Loss of AKAP1 triggers Drp1 dephosphorylation-mediated mitochondrial fission and loss in retinal ganglion cells - PubMed (original) (raw)

doi: 10.1038/s41419-020-2456-6.

Guy A Perkins # 2, Keun-Young Kim # 2, YeEun Kong 1, Yonghoon Lee 1, Soo-Ho Choi 3, Yujia Liu 4, Dorota Skowronska-Krawczyk 1, Robert N Weinreb 1, Linda Zangwill 1, Stefan Strack 4, Won-Kyu Ju 5

Affiliations

Loss of AKAP1 triggers Drp1 dephosphorylation-mediated mitochondrial fission and loss in retinal ganglion cells

Genea Edwards et al. Cell Death Dis. 2020.

Abstract

Impairment of mitochondrial structure and function is strongly linked to glaucoma pathogenesis. Despite the widely appreciated disease relevance of mitochondrial dysfunction and loss, the molecular mechanisms underlying mitochondrial fragmentation and metabolic stress in glaucoma are poorly understood. We demonstrate here that glaucomatous retinal ganglion cells (RGCs) show loss of A-kinase anchoring protein 1 (AKAP1), activation of calcineurin (CaN) and reduction of dynamin-related protein 1 (Drp1) phosphorylation at serine 637 (Ser637).
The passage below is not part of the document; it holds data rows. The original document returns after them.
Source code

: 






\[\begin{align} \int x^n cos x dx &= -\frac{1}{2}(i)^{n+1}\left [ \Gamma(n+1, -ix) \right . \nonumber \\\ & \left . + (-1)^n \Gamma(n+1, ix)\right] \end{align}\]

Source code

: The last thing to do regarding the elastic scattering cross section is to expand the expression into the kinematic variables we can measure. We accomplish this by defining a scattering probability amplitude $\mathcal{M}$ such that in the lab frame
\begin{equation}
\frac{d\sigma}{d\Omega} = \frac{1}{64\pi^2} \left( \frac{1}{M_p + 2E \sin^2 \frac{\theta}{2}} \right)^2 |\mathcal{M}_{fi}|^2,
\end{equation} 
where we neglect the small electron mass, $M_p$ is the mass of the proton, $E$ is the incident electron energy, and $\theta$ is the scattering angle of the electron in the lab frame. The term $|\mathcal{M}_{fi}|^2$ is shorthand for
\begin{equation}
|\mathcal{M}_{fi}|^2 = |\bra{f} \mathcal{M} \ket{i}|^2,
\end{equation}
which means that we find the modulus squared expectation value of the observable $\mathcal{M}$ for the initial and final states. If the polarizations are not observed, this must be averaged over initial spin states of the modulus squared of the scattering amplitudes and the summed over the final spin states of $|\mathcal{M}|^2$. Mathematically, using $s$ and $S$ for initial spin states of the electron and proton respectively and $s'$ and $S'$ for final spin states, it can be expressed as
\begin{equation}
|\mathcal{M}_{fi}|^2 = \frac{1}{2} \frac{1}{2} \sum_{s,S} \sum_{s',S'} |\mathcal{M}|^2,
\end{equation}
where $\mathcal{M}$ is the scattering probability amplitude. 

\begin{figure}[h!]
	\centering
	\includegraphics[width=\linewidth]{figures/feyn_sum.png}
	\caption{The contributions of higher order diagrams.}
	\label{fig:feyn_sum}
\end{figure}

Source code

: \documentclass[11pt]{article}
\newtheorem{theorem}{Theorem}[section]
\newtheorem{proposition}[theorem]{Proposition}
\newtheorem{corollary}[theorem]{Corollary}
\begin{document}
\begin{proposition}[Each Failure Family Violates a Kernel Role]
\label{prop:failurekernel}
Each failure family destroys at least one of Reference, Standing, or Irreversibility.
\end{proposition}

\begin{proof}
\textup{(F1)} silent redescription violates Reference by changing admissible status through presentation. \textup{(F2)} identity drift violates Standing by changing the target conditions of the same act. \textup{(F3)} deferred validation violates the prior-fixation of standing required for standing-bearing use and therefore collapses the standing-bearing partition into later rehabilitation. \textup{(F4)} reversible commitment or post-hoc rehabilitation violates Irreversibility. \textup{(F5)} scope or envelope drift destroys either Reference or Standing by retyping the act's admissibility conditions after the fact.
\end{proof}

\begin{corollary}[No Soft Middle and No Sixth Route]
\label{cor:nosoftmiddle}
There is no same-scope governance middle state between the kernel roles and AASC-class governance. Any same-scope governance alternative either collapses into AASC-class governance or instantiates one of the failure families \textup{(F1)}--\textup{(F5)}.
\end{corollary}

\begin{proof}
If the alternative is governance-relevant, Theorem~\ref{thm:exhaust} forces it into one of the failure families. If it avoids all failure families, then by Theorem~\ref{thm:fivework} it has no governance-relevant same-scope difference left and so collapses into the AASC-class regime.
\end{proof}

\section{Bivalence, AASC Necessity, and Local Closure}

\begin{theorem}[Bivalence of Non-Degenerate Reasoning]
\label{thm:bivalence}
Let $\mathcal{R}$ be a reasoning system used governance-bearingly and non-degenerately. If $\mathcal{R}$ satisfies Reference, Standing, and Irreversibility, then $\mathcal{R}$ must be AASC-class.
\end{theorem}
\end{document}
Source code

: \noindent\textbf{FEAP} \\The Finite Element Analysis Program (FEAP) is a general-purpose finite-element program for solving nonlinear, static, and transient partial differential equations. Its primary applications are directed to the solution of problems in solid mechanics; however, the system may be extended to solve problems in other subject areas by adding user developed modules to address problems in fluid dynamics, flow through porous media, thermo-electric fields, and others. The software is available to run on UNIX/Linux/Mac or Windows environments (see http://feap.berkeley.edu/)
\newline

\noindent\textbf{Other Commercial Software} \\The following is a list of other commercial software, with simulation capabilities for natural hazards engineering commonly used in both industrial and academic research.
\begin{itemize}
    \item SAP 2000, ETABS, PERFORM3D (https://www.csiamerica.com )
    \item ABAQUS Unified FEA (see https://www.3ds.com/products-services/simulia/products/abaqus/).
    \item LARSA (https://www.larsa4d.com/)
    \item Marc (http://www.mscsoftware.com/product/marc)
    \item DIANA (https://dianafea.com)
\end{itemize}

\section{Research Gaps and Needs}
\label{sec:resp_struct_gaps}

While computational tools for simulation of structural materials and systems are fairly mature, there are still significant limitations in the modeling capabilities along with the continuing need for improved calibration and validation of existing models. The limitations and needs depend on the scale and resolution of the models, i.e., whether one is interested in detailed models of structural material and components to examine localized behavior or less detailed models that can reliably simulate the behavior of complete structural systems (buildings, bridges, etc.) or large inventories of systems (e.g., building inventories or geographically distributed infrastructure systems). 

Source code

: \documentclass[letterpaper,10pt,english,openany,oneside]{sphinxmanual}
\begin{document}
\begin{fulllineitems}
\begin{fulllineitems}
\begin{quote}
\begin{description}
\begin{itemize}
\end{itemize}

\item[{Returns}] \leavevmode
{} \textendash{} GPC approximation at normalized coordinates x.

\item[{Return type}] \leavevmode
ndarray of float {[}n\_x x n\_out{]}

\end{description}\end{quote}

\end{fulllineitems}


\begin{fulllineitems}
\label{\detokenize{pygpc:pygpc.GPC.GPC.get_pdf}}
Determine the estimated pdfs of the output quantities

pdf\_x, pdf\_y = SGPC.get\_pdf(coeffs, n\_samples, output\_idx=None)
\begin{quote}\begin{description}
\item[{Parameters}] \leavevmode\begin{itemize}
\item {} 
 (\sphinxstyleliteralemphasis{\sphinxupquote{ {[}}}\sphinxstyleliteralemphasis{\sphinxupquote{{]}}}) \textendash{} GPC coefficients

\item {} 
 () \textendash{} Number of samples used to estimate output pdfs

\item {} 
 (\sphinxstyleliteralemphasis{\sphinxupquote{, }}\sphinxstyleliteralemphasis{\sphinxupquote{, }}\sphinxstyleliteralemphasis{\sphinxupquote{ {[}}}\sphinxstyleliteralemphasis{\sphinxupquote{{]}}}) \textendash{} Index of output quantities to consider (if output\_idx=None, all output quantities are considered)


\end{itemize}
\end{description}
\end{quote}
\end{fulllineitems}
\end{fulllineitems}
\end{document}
These findings suggest that AKAP1-mediated phosphorylation of Drp1 at Ser637 has a critical role in RGC survival in glaucomatous neurodegeneration. Male mice lacking AKAP1 show increases in CaN and total Drp1 levels, as well as a decrease in Drp1 phosphorylation at Ser637 in the retina. Ultrastructural analysis of mitochondria shows that loss of AKAP1 triggers mitochondrial fragmentation and loss, as well as mitophagosome formation in RGCs. Loss of AKAP1 deregulates oxidative phosphorylation (OXPHOS) complexes (Cxs) by increasing CxII and decreasing CxIII-V, leading to metabolic and oxidative stress. Also, loss of AKAP1 decreases Akt phosphorylation at Serine 473 (Ser473) and threonine 308 (Thr308) and activates the Bim/Bax signaling pathway in the retina. These results suggest that loss of AKAP1 has a critical role in RGC dysfunction by decreasing Drp1 phosphorylation at Ser637, deregulating OXPHOS, decreasing Akt phosphorylation at Ser473 and Thr308, and activating the Bim/Bax pathway in glaucomatous neurodegeneration. Thus, we propose that overexpression of AKAP1 or modulation of Drp1 phosphorylation at Ser637 are potential therapeutic strategies for neuroprotective intervention in glaucoma and other mitochondria-related optic neuropathies.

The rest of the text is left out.